Hmmm… Je suis pensif, donc je vais bientôt m’énerver.

Tout ceci reflète un autre problème majeur dans l’écriture du film qui multiplie les personnages secondaires (et même les personnages principaux) sans jamais les développer réellement. Le propos du film est donc le même que dans les précédents des Wachowski : l’humanité est exploitée par le capitalisme au point de n’être qu’une ressource. Si c’est passionnant, il faudrait qu’ils réussissent à aller un brin plus loin que le recours à un Sauveur/ élu/ roi, etc. En adaptant V pour Vendetta, ils avaient réussi (merci Alan Moore) à dépasser ce schéma, mais ne semblent plus capables de le faire. Plus problématique : ils semblent incapables de faire un autre film, de manière générale.
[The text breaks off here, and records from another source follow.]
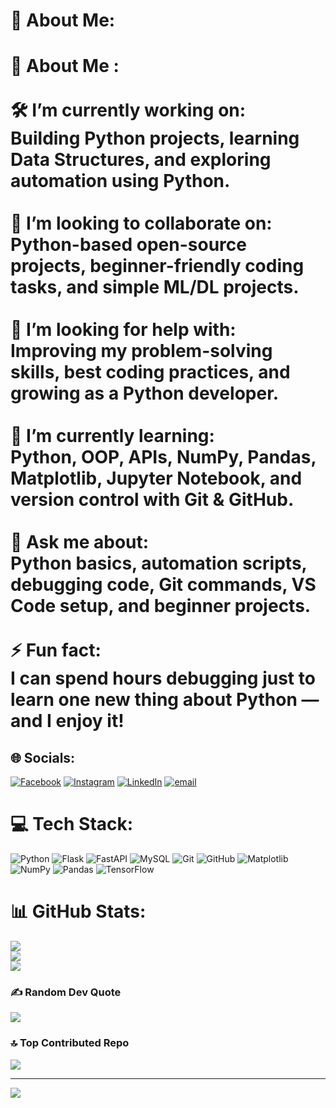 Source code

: # 💫 About Me:
# 🐍 About Me :<br><br>🛠️ **I’m currently working on:**  <br>Building Python projects, learning Data Structures, and exploring automation using Python.<br><br>🤝 **I’m looking to collaborate on:**  <br>Python-based open-source projects, beginner-friendly coding tasks, and simple ML/DL projects.<br><br>👐 **I’m looking for help with:**  <br>Improving my problem-solving skills, best coding practices, and growing as a Python developer.<br><br>🌱 **I’m currently learning:**  <br>Python, OOP, APIs, NumPy, Pandas, Matplotlib, Jupyter Notebook, and version control with Git & GitHub.<br><br>💬 **Ask me about:**  <br>Python basics, automation scripts, debugging code, Git commands, VS Code setup, and beginner projects.<br><br>⚡ **Fun fact:**  <br>I can spend hours debugging just to learn one new thing about Python — and I enjoy it!<br>


## 🌐 Socials:
[![Facebook](https://img.shields.io/badge/Facebook-%231877F2.svg?logo=Facebook&logoColor=white)](https://facebook.com/https://www.facebook.com/sha.on.90281/) [![Instagram](https://img.shields.io/badge/Instagram-%23E4405F.svg?logo=Instagram&logoColor=white)](https://instagram.com/s_h_a_on) [![LinkedIn](https://img.shields.io/badge/LinkedIn-%230077B5.svg?logo=linkedin&logoColor=white)](https://linkedin.com/in/https://www.linkedin.com/in/sha-on-771071251/) [![email](https://img.shields.io/badge/Email-D14836?logo=gmail&logoColor=white)](mailto:shaon35-994@diu.edu.bd) 

# 💻 Tech Stack:
![Python](https://img.shields.io/badge/python-3670A0?style=for-the-badge&logo=python&logoColor=ffdd54) ![Flask](https://img.shields.io/badge/flask-%23000.svg?style=for-the-badge&logo=flask&logoColor=white) ![FastAPI](https://img.shields.io/badge/FastAPI-005571?style=for-the-badge&logo=fastapi) ![MySQL](https://img.shields.io/badge/mysql-4479A1.svg?style=for-the-badge&logo=mysql&logoColor=white) ![Git](https://img.shields.io/badge/git-%23F05033.svg?style=for-the-badge&logo=git&logoColor=white) ![GitHub](https://img.shields.io/badge/github-%23121011.svg?style=for-the-badge&logo=github&logoColor=white) ![Matplotlib](https://img.shields.io/badge/Matplotlib-%23ffffff.svg?style=for-the-badge&logo=Matplotlib&logoColor=black) ![NumPy](https://img.shields.io/badge/numpy-%23013243.svg?style=for-the-badge&logo=numpy&logoColor=white) ![Pandas](https://img.shields.io/badge/pandas-%23150458.svg?style=for-the-badge&logo=pandas&logoColor=white) ![TensorFlow](https://img.shields.io/badge/TensorFlow-%23FF6F00.svg?style=for-the-badge&logo=TensorFlow&logoColor=white)
# 📊 GitHub Stats:
![](https://github-readme-stats.vercel.app/api?username=MarufAhmedShaon&theme=dark&hide_border=false&include_all_commits=true&count_private=true)<br/>
![](https://nirzak-streak-stats.vercel.app/?user=MarufAhmedShaon&theme=dark&hide_border=false)<br/>
![](https://github-readme-stats.vercel.app/api/top-langs/?username=MarufAhmedShaon&theme=dark&hide_border=false&include_all_commits=true&count_private=true&layout=compact)

### ✍️ Random Dev Quote
![](https://quotes-github-readme.vercel.app/api?type=horizontal&theme=radical)

### 🔝 Top Contributed Repo
![](https://github-contributor-stats.vercel.app/api?username=MarufAhmedShaon&limit=5&theme=dracula&combine_all_yearly_contributions=true)

---
[![](https://visitcount.itsvg.in/api?id=MarufAhmedShaon&icon=0&color=0)](https://visitcount.itsvg.in)

<!-- Proudly created with GPRM ( https://gprm.itsvg.in ) -->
Il y avait, par exemple, une piste intéressante à explorer sur l’ADN et la génétique comme porteurs d’une spiritualité autour de la réincarnation. Mais non, non, on a besoin d’être sauvés, et puis c’est tout ! (Il faut néanmoins noter une tentative d’évocation d’un monde totalitaire et absurde, à la Brazil, qui, pour le coup, fait aussi artificielle que parachutée au milieu d’une intrigue déjà poussive…)

La caractérisation des personnages et les enjeux ayant été ratés, le spectateur s’ennuie ferme devant une succession de scènes d’action assez mal filmées même si les images sont souvent impressionnantes (mais plus du tout surprenantes), d’autant que l’intrigue principale étant du réchauffé, les producteurs ont dû insister pour que la romance soit développée. Et, du coup, comme le résume quelqu’un sur YouTube : « ça aurait pu être un grand film, mais au final c’est Twilight dans l’espace ». Et là, tout est dit.

« Quand il me prend dans ses bras… » (chanson connue).